Exercise requirements:
Take the material below and reproduce, word for word, only the lines from the line with "term) af the" through the line with "- [ ] Input validation is in place".

..............................

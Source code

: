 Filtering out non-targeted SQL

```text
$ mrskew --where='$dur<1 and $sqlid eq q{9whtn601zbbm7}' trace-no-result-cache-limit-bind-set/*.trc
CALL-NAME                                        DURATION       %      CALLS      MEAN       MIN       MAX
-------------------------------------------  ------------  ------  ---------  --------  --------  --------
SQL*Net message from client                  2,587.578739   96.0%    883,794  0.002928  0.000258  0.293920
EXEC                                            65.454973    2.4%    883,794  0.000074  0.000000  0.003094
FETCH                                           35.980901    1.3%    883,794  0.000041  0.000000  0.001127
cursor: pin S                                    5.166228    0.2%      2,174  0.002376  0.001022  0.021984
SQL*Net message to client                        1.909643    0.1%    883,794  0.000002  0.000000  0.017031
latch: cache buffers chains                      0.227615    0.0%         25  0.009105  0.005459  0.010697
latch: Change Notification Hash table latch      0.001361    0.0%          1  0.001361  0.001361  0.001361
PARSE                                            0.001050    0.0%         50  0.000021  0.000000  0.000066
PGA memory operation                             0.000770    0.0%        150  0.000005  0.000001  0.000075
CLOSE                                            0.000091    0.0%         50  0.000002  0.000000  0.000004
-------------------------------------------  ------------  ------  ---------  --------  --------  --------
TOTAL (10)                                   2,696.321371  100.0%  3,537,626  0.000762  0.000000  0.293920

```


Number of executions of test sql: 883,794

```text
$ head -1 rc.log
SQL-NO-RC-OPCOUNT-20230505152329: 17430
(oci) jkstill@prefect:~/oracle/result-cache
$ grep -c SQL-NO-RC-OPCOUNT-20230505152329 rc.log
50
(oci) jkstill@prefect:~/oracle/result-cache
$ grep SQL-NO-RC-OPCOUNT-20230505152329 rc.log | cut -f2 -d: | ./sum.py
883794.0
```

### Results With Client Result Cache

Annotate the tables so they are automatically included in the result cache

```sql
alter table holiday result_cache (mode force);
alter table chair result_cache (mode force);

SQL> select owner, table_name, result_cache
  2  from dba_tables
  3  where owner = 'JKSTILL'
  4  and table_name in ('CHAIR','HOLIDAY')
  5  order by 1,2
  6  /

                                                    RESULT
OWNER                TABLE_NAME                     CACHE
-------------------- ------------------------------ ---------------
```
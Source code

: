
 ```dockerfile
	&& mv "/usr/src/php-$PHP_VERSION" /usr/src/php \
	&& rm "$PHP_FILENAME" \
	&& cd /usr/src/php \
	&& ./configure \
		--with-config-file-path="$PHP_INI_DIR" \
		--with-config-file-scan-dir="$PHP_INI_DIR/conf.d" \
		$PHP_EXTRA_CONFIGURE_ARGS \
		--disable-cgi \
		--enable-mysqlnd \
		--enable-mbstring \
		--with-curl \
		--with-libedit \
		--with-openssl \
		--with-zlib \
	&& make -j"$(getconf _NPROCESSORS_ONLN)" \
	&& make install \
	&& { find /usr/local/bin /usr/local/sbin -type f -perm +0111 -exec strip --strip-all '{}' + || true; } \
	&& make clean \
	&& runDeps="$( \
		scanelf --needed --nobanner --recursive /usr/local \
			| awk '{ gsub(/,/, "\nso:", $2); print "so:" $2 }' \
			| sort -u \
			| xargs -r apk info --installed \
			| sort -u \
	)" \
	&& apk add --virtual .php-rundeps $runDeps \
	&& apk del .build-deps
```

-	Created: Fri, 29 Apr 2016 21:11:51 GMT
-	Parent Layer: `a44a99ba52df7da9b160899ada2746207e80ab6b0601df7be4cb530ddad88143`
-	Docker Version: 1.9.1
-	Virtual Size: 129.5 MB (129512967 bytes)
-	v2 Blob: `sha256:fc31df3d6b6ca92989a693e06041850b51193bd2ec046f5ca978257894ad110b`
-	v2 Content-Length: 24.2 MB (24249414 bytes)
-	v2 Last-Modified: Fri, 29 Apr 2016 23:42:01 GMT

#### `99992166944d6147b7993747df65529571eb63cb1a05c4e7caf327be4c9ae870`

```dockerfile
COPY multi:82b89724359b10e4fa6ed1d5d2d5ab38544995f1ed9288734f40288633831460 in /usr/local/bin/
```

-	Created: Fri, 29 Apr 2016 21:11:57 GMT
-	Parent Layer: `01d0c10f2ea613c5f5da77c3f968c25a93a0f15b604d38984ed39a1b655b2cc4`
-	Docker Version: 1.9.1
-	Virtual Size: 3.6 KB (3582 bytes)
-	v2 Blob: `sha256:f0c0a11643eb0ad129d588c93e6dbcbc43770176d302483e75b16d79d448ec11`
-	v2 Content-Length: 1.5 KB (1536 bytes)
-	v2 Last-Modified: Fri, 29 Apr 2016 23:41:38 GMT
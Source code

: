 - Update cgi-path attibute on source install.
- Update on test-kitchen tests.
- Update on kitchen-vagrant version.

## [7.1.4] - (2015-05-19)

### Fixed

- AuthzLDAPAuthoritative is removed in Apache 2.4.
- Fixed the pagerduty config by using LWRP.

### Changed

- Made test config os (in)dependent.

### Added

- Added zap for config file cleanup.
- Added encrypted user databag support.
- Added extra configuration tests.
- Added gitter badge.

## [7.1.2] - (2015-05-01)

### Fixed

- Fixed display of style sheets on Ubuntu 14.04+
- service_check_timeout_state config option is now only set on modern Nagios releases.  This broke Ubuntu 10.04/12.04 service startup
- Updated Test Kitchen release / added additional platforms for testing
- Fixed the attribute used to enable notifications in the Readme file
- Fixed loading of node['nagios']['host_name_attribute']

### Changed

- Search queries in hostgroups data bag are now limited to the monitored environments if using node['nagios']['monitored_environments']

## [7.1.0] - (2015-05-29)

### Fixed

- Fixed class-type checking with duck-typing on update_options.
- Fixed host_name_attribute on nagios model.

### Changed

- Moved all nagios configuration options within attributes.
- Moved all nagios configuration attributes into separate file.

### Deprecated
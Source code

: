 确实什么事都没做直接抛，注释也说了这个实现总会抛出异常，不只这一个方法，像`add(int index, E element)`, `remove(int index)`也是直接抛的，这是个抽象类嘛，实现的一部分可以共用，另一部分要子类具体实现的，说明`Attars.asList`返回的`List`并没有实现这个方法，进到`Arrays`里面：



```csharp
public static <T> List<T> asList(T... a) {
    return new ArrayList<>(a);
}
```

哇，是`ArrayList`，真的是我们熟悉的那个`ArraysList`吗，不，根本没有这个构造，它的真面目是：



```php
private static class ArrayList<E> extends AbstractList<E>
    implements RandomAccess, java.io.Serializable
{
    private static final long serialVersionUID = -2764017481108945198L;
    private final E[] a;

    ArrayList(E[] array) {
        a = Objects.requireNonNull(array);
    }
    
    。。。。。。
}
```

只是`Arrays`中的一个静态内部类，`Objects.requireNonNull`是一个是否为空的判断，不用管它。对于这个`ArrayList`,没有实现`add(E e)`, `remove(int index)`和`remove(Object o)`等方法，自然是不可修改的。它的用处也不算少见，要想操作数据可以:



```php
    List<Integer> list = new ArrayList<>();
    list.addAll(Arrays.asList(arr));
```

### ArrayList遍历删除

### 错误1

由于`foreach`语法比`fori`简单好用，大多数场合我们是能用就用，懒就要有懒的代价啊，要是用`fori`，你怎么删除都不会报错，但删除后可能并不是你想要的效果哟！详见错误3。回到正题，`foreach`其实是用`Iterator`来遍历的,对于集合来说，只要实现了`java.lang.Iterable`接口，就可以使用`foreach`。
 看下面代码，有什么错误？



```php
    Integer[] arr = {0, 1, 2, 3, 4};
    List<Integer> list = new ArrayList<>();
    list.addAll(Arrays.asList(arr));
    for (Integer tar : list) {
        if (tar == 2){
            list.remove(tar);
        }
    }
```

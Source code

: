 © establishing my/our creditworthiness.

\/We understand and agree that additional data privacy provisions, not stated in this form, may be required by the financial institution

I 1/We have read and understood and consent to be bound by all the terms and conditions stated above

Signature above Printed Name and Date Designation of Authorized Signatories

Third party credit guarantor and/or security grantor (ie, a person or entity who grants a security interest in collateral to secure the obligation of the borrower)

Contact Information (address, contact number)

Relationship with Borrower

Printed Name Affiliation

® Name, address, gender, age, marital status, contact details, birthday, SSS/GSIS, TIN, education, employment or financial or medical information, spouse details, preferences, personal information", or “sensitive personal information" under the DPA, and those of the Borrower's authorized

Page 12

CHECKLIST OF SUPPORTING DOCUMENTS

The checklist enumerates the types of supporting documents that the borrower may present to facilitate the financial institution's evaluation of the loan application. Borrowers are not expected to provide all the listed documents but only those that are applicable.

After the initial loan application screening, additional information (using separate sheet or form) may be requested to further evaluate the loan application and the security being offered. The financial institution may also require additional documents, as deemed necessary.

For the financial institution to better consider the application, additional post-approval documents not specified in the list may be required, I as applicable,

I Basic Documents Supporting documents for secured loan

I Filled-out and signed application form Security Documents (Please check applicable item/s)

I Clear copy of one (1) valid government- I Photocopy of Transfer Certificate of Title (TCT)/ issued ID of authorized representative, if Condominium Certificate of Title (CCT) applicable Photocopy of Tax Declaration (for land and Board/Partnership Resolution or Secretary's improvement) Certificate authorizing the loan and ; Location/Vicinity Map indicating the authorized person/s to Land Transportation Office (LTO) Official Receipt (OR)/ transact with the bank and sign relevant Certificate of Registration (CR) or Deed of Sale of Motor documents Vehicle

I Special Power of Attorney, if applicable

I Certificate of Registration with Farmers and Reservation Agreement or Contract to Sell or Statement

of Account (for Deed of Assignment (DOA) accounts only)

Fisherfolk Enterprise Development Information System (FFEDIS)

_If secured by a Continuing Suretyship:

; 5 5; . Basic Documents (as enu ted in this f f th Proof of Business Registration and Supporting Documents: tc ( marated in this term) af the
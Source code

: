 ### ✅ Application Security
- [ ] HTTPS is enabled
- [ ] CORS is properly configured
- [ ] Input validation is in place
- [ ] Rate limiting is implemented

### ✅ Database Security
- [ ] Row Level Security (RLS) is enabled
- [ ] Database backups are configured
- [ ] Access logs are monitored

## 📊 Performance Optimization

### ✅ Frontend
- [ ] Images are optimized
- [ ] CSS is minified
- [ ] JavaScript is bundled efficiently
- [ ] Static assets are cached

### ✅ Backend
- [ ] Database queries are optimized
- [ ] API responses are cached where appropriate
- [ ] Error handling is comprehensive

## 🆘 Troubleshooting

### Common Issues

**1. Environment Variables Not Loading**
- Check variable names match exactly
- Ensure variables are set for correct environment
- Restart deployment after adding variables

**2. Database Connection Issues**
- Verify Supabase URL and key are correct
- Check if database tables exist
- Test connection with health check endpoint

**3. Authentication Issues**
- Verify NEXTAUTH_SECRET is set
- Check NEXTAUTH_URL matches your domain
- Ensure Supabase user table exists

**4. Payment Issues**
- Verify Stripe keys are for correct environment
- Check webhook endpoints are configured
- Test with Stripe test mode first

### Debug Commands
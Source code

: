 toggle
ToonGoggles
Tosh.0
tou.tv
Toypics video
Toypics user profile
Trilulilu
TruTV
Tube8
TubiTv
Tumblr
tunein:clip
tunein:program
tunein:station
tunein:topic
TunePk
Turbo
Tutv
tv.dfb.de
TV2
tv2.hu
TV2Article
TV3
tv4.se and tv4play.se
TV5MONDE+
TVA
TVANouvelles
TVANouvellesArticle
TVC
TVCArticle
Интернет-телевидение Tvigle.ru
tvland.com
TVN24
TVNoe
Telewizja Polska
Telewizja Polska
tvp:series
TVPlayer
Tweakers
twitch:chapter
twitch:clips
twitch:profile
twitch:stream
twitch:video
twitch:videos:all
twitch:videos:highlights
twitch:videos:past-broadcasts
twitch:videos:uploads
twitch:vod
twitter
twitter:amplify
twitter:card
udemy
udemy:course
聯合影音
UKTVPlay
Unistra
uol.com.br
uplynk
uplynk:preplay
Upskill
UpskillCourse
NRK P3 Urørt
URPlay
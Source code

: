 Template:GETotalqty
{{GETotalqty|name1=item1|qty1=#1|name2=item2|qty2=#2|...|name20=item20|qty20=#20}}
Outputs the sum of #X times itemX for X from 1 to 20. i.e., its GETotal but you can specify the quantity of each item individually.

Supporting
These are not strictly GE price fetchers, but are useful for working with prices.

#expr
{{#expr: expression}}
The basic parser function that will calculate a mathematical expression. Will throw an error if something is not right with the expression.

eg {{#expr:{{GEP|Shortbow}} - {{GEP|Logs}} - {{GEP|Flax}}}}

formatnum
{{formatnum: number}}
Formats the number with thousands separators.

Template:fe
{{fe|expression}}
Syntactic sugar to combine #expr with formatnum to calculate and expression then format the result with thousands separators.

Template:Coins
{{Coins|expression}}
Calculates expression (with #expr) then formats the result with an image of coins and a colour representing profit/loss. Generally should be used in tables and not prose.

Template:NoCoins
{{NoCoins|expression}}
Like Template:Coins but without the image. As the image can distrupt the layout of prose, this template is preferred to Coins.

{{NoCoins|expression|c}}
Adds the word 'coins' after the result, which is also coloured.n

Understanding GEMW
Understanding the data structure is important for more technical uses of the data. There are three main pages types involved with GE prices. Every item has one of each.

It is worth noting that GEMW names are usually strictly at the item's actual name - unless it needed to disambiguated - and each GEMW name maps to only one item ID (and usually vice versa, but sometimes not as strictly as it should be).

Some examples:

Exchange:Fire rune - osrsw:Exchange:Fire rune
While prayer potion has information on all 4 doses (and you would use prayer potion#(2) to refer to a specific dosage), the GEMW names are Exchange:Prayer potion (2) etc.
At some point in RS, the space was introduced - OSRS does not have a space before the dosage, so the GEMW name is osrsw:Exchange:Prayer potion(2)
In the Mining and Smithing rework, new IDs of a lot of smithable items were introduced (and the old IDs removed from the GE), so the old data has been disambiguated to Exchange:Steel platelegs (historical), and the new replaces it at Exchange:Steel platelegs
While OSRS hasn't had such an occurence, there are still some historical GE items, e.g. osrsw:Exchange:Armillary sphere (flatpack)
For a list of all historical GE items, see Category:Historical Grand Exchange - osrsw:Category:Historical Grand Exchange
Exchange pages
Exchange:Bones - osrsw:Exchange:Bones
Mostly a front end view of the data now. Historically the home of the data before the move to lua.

..............................

Result of the exercise:
; 5 5; . Basic Documents (as enu ted in this f f th Proof of Business Registration and Supporting Documents: tc ( marated in this term) af the
Source code

: ### ✅ Application Security
- [ ] HTTPS is enabled
- [ ] CORS is properly configured
- [ ] Input validation is in place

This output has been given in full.